====== Source material ======
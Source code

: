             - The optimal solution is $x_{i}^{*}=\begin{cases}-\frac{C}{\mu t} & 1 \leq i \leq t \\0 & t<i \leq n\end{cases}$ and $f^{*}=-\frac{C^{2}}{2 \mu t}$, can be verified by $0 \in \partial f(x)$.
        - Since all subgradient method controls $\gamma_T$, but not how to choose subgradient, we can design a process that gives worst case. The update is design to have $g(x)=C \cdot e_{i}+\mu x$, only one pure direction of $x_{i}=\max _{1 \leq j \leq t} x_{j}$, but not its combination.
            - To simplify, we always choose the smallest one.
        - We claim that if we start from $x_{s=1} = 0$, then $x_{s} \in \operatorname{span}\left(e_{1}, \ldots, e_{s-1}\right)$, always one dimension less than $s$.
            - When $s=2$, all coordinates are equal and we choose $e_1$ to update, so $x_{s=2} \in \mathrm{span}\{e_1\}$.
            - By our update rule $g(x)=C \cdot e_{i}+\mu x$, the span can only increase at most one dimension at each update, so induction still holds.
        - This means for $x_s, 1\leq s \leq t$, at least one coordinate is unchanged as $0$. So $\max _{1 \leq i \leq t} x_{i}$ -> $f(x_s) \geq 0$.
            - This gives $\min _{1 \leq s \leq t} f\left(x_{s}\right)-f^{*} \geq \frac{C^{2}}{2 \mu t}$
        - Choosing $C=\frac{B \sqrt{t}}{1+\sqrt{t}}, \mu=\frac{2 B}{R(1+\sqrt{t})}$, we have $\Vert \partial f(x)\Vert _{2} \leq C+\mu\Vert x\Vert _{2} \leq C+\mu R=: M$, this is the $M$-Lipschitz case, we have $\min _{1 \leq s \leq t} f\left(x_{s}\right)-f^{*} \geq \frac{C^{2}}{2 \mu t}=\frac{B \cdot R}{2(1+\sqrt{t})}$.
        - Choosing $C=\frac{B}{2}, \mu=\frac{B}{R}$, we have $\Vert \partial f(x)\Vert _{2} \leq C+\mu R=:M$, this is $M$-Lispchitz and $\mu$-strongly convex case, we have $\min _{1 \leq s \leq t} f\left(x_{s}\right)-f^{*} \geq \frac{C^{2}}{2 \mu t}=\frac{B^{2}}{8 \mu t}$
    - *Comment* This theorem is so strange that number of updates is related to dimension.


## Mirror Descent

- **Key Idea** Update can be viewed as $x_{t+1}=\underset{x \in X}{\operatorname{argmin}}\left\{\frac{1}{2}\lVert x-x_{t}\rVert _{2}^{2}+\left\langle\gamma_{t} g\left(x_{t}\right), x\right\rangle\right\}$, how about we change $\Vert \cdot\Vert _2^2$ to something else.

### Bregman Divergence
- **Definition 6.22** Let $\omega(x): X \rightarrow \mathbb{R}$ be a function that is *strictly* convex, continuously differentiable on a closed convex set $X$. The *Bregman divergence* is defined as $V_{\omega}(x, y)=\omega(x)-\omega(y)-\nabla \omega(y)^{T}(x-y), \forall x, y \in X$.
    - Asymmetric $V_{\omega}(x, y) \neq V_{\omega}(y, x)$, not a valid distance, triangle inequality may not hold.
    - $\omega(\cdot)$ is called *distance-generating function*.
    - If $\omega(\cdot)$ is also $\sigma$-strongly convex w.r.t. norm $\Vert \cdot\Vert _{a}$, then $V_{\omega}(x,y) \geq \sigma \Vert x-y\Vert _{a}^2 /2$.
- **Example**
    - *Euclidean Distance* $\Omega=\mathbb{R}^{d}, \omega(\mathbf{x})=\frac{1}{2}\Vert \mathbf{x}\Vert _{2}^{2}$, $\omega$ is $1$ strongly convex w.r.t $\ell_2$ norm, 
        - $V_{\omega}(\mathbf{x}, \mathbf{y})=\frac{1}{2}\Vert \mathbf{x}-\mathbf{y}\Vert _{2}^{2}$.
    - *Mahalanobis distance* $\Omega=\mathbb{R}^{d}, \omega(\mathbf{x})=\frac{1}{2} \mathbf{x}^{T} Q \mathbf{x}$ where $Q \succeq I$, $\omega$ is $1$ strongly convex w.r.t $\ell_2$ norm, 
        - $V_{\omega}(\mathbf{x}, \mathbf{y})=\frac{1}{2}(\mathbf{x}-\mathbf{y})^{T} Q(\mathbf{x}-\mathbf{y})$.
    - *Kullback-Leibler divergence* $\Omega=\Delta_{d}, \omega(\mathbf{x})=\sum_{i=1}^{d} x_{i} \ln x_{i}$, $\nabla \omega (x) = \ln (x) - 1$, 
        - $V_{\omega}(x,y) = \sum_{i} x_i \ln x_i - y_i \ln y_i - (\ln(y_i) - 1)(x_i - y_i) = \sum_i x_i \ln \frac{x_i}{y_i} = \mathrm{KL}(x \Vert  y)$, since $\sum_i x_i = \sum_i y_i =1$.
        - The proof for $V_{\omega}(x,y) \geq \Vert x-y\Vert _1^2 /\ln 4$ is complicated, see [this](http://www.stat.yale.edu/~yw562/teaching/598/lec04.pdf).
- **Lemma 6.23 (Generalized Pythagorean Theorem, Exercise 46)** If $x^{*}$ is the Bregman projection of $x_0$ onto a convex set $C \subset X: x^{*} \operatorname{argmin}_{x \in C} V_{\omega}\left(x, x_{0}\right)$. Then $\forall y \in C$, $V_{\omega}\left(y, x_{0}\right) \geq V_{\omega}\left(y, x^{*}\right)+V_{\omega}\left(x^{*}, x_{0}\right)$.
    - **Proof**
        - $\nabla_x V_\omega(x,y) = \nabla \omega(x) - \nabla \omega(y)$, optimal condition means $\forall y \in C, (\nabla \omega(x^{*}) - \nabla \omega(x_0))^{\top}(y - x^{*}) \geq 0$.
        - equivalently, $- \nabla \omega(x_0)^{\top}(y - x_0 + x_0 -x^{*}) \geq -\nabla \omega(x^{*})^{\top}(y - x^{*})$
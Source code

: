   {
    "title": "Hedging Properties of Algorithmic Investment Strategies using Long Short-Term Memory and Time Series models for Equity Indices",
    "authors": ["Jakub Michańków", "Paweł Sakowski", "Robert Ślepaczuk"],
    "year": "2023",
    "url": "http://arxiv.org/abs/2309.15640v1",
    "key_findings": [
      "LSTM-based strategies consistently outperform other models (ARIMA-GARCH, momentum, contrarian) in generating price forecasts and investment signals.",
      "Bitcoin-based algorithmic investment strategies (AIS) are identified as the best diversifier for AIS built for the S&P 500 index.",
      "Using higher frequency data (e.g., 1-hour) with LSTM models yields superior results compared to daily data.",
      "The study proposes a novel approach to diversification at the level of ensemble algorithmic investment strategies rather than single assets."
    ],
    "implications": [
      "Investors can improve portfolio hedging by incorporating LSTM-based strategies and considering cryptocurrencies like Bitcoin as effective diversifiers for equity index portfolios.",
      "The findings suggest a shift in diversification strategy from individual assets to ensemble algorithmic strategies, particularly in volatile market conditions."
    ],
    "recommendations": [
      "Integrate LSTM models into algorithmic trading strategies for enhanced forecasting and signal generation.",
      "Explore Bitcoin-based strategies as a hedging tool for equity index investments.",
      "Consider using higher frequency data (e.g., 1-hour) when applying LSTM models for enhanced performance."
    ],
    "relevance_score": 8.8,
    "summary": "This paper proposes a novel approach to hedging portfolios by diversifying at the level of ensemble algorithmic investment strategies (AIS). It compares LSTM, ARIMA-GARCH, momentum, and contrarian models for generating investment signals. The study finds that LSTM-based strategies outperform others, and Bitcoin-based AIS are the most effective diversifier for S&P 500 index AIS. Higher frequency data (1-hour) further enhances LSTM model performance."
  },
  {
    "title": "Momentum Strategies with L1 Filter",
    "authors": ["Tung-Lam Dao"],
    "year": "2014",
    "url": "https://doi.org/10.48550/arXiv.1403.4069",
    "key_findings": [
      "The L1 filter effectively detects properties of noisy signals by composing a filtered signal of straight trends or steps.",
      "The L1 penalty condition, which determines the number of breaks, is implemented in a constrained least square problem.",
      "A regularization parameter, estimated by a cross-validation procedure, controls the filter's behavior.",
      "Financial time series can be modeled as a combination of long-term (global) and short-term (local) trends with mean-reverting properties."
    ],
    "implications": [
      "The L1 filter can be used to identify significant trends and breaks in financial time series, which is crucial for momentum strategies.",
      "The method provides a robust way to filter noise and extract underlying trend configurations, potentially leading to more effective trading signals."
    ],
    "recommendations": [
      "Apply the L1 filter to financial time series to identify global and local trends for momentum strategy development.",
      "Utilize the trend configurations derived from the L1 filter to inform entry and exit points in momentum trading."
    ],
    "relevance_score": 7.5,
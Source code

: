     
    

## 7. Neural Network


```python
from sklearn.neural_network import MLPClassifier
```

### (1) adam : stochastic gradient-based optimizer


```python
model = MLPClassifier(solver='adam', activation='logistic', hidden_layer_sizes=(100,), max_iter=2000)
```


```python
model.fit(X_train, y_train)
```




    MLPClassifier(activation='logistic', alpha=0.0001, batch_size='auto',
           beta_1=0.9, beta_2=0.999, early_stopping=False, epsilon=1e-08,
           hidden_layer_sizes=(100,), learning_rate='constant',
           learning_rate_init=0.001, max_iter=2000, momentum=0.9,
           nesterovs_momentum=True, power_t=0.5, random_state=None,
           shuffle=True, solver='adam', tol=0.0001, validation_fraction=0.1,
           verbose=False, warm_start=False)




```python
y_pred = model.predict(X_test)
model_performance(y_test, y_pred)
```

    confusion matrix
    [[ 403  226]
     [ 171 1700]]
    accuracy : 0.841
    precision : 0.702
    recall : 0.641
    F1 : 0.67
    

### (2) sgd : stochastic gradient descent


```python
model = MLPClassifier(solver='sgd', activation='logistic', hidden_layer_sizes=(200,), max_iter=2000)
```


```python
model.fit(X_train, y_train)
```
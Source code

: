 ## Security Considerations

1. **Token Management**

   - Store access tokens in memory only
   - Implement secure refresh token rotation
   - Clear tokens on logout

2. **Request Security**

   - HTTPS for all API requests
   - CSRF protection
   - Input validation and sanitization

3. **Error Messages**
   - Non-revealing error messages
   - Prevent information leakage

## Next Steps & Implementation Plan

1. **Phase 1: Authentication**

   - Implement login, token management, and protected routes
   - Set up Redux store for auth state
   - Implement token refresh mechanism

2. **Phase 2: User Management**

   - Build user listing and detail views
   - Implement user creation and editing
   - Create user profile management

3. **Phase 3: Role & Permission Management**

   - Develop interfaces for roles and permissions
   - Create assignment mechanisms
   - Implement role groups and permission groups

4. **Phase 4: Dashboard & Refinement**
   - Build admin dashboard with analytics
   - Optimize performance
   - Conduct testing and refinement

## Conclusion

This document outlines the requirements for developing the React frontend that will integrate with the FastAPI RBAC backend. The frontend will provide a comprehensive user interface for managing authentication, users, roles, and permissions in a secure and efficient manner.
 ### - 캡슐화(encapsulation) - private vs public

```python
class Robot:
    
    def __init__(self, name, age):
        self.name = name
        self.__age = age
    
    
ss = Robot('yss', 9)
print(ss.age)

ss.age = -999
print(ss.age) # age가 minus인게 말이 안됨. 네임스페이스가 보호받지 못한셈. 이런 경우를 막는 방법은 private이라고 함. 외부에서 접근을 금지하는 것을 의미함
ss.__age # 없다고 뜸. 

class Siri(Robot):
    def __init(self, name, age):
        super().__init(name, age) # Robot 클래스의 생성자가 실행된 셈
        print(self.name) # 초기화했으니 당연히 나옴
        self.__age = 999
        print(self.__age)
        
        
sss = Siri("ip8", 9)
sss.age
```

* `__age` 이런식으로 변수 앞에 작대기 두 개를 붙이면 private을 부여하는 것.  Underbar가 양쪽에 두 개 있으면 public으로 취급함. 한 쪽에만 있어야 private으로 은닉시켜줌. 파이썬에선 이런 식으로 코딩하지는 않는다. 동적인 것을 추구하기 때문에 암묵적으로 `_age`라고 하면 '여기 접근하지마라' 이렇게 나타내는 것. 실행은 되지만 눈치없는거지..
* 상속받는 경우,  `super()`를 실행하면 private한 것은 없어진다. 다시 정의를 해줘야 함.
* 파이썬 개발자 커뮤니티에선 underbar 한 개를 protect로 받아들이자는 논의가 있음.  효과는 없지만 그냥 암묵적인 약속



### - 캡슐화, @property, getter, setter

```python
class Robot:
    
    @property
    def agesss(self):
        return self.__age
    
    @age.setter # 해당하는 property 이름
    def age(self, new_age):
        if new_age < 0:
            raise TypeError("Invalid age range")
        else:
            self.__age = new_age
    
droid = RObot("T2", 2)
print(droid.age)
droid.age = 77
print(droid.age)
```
======
- [Activity]
Pick out and copy the lines of the entries that hold the string "global".

- [Result]
      "Financial time series can be modeled as a combination of long-term (global) and short-term (local) trends with mean-reverting properties."
      "Apply the L1 filter to financial time series to identify global and local trends for momentum strategy development.",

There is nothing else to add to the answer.